Ex-ministro da Fazenda avalia que é preciso sinalizar responsabilidade fiscal e cortar gastos "desnecessários"

 (Sérgio Dutti/Divulgação/Divulgação)

(Sérgio Dutti/Divulgação/Divulgação)

LP

Luciano Pádua

Publicado em 11 de novembro de 2022 às 09h40.

Última atualização em 11 de novembro de 2022 às 10h05.

O ex-ministro da Fazenda e ex-presidente do Banco Central, Henrique Meirelles, avalia que, a partir de 2024, seria o momento adequado para revisar as regras do teto de gastos, o mecanismo que obriga os gastos públicos a crescerem no mesmo nível da inflação.

"A partir de 2024 -- quando, segundo a emenda constitucional que introduziu o teto diz --, já está chegando a hora de fazer algumas revisões no teto.
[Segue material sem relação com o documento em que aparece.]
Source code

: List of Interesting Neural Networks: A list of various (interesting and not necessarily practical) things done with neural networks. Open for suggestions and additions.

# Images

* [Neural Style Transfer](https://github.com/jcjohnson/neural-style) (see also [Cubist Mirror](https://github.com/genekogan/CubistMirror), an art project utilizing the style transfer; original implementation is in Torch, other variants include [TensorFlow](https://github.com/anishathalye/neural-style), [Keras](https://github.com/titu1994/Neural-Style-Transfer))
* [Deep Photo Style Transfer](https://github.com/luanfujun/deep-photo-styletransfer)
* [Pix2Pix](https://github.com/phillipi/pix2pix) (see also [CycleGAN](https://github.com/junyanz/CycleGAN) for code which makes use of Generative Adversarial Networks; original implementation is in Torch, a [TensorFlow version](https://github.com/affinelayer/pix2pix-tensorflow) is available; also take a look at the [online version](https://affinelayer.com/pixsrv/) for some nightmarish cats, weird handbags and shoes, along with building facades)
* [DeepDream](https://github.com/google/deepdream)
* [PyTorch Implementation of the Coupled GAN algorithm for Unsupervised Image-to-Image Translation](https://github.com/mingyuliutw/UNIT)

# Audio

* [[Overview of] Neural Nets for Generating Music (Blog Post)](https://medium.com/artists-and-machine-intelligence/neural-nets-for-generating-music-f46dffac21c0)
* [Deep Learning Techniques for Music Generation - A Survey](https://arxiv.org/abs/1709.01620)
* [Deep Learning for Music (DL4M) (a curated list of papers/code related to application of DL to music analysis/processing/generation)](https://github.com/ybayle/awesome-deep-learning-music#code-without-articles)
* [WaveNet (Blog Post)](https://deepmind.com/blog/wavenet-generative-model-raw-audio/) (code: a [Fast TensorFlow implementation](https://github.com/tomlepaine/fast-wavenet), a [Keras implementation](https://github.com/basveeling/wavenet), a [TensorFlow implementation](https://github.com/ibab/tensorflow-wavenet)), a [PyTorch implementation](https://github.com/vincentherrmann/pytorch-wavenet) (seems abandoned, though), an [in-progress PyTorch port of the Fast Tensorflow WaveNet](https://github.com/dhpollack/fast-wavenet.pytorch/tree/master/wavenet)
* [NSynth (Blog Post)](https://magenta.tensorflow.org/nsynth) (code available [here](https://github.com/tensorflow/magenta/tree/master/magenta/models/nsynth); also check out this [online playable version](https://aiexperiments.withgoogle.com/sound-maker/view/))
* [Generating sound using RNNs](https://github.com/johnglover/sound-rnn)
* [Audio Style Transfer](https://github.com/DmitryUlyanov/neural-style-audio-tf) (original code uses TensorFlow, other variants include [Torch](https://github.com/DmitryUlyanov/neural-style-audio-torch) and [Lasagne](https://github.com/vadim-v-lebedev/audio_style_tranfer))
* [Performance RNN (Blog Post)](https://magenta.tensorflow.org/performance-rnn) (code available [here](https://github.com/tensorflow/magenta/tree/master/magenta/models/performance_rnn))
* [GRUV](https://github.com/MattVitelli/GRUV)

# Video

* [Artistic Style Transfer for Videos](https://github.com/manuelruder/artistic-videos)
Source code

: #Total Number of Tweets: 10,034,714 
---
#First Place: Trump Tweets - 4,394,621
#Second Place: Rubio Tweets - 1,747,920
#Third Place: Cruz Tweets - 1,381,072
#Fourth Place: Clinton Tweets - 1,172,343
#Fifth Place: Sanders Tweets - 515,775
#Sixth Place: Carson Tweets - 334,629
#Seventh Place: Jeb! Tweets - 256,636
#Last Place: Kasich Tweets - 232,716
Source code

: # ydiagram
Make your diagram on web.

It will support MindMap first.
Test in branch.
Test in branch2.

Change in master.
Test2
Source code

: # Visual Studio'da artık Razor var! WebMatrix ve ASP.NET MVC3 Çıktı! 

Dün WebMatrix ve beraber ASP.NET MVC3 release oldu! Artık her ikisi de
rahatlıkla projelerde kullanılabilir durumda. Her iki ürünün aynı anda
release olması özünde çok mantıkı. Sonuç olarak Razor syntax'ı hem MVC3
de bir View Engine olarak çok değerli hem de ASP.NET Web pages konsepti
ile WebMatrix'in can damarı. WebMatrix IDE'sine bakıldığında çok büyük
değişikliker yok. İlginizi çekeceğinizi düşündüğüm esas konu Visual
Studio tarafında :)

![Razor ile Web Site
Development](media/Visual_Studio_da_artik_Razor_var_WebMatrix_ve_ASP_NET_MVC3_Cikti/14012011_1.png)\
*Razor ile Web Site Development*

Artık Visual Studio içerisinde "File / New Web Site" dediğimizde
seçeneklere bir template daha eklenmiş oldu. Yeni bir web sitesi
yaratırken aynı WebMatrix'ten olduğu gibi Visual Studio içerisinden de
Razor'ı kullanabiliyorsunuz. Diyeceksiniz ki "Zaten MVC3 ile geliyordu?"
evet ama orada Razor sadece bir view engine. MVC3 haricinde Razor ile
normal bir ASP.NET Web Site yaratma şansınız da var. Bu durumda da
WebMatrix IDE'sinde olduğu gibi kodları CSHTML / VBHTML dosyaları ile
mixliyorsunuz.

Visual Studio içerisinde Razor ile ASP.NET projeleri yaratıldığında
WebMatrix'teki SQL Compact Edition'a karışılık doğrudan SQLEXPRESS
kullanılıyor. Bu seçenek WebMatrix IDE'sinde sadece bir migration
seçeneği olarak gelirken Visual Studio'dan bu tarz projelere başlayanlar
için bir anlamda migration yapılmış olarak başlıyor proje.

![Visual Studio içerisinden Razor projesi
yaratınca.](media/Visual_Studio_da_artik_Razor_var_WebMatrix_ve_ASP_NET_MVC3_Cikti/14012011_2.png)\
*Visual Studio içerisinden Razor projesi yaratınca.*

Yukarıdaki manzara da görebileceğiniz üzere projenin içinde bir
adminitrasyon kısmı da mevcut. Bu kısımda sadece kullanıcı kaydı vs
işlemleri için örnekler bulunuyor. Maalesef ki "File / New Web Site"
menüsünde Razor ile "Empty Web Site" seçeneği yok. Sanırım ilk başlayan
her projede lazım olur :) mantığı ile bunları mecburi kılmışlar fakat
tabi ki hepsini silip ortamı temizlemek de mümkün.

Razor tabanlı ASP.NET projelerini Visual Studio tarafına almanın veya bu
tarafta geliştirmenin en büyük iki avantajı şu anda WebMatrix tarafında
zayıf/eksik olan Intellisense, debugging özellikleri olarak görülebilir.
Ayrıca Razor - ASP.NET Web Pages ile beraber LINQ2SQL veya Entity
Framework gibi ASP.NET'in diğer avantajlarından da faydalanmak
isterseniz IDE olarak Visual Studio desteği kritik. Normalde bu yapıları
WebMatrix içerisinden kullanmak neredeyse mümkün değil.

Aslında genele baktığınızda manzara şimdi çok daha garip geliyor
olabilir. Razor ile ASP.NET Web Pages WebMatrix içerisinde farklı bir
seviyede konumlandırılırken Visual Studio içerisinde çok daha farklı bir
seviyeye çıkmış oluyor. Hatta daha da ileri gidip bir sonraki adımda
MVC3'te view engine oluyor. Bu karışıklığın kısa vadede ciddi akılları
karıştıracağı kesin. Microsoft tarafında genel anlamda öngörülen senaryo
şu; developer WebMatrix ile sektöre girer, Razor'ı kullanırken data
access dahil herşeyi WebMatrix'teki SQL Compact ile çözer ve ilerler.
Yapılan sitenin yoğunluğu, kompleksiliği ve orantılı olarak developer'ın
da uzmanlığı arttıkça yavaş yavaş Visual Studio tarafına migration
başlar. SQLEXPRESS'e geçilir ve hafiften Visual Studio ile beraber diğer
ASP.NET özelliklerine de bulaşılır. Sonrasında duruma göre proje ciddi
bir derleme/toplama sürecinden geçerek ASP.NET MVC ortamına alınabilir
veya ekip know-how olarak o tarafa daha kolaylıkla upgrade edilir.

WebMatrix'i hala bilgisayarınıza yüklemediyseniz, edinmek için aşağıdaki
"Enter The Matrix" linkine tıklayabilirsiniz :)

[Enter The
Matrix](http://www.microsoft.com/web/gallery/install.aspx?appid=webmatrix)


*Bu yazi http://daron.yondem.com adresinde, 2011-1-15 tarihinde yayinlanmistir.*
Já havia uma previsão inicial de que o teto seria revisado alguns anos depois", disse Meirelles em entrevista à EXAME. "Isso pode ser feito colocando alguma coisa que levasse conta o crescimento do PIB ou alguma coisa acima da inflação."

Meirelles prescreveu o seu receituário para a economia brasileira. Para ele, a queda do mercado na última quinta-feira, 10, não tem relação com os gastos adicionais já contratados para 2023 mas com o temor da continuação de uma "linha de expansão de despesas nos anos seguintes a partir de 2024".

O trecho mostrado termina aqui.